How many lines in the material below include the word "dashboards"? Give only the number.

Records provided:
▼▼▼

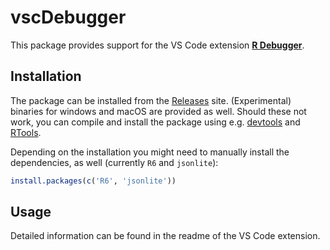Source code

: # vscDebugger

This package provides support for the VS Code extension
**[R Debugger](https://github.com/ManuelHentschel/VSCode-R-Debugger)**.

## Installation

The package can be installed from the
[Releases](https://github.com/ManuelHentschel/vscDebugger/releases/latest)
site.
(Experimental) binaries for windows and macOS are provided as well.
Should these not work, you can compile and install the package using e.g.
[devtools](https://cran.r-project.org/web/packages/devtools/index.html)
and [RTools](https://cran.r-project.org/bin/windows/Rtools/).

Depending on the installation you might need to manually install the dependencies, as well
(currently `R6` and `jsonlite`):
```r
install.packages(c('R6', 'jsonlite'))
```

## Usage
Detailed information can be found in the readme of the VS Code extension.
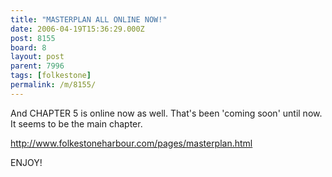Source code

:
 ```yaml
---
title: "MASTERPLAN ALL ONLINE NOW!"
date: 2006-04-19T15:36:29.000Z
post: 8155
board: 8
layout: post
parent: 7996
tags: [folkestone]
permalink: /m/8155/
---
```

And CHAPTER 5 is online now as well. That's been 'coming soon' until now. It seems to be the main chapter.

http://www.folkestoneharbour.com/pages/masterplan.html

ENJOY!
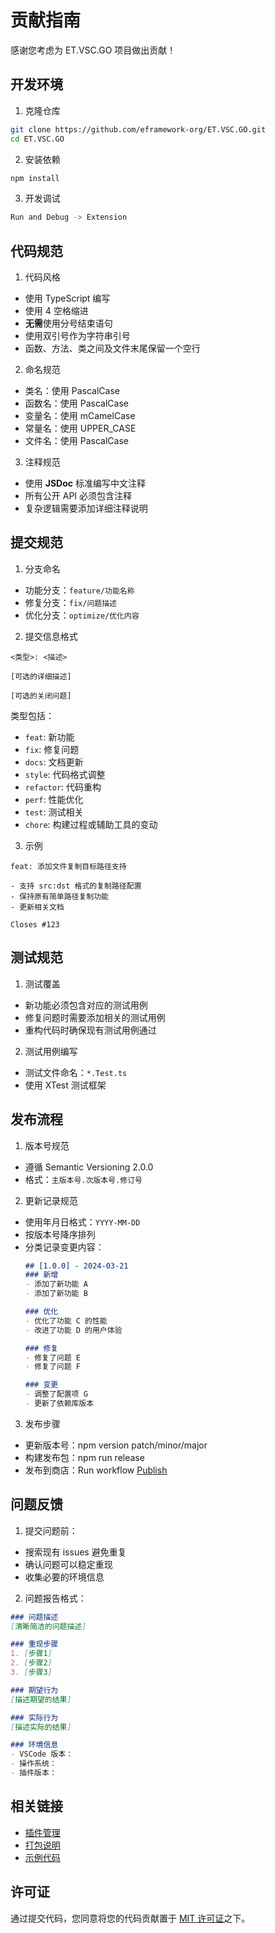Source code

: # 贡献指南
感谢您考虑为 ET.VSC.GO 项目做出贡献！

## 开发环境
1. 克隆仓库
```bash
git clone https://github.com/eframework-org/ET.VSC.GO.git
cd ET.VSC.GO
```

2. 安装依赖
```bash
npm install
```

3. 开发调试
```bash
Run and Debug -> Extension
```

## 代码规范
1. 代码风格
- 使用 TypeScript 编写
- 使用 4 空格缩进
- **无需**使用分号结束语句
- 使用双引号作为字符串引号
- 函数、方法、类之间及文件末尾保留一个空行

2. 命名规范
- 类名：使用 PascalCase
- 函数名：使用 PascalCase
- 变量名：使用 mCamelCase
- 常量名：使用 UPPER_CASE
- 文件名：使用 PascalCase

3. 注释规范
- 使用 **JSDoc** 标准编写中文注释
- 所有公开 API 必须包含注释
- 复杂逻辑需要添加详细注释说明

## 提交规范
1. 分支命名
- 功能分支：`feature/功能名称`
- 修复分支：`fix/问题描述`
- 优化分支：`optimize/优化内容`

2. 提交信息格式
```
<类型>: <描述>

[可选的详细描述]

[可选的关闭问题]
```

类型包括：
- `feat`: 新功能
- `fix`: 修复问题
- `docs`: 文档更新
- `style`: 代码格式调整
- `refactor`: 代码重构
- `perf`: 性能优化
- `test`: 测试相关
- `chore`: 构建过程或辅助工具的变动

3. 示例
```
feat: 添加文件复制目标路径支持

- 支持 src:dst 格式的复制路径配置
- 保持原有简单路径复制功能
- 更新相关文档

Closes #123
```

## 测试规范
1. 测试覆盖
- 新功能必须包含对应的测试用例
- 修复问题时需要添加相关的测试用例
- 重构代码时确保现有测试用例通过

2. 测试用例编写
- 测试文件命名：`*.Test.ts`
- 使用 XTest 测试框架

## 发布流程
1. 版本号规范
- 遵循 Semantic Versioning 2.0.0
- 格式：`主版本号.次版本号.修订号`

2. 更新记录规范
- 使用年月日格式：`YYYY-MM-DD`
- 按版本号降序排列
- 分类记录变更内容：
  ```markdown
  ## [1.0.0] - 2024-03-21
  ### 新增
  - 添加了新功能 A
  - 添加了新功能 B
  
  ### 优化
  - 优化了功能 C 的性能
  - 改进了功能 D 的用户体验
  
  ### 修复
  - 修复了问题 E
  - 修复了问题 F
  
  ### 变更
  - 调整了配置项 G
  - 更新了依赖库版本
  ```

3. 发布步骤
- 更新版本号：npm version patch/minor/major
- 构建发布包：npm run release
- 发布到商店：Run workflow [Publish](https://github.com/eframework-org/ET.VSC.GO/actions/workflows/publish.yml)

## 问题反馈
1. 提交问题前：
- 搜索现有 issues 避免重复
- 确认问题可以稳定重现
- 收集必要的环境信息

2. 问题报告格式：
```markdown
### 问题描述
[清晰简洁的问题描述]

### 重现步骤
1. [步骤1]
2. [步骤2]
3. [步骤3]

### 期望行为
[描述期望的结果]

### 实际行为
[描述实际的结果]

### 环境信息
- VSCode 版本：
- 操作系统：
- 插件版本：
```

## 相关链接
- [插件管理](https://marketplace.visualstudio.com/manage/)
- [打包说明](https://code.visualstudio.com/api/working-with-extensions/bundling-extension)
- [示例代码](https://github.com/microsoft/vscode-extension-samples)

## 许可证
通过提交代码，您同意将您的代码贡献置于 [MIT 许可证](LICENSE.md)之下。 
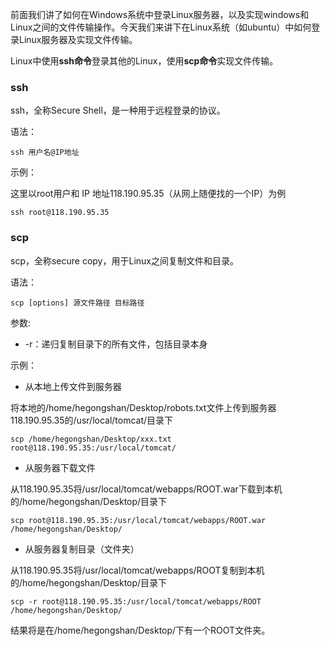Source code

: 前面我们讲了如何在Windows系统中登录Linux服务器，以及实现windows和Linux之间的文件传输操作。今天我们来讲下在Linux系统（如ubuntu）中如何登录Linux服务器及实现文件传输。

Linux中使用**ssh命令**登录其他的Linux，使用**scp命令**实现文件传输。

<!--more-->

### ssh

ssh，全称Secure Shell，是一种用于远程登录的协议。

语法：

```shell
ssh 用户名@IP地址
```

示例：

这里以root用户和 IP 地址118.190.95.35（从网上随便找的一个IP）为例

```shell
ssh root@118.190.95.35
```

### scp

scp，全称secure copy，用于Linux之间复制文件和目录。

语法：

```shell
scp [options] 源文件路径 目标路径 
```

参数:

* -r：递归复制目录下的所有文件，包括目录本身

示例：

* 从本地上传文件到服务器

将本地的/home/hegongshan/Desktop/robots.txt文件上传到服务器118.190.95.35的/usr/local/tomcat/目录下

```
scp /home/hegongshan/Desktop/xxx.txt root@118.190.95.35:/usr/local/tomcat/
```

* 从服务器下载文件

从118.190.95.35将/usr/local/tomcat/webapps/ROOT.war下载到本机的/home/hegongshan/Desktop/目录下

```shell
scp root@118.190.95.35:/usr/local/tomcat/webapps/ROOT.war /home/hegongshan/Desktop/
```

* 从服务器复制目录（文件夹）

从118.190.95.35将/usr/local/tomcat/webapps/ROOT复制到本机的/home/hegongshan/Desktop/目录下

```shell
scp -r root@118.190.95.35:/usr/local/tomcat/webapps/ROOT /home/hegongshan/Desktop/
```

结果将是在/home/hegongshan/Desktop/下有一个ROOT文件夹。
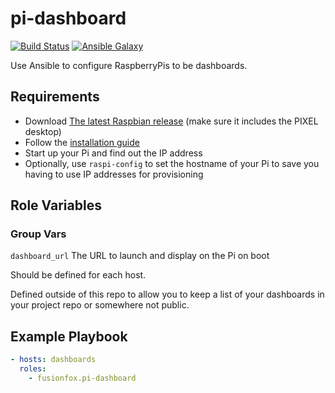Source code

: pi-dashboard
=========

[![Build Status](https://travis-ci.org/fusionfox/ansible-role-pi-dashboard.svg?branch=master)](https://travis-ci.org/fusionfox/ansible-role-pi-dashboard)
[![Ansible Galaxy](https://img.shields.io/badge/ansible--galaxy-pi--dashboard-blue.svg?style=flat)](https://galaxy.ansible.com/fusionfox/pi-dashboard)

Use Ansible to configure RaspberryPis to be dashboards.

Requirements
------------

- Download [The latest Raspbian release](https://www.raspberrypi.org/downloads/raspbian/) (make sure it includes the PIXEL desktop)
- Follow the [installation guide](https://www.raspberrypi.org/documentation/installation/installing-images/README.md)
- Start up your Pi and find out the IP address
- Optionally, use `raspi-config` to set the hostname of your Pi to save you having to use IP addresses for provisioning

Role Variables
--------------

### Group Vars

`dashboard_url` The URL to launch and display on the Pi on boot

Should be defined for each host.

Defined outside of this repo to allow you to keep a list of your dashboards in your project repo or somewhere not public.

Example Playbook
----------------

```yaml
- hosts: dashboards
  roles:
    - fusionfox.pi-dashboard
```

▲▲▲

Answer to the problem:
3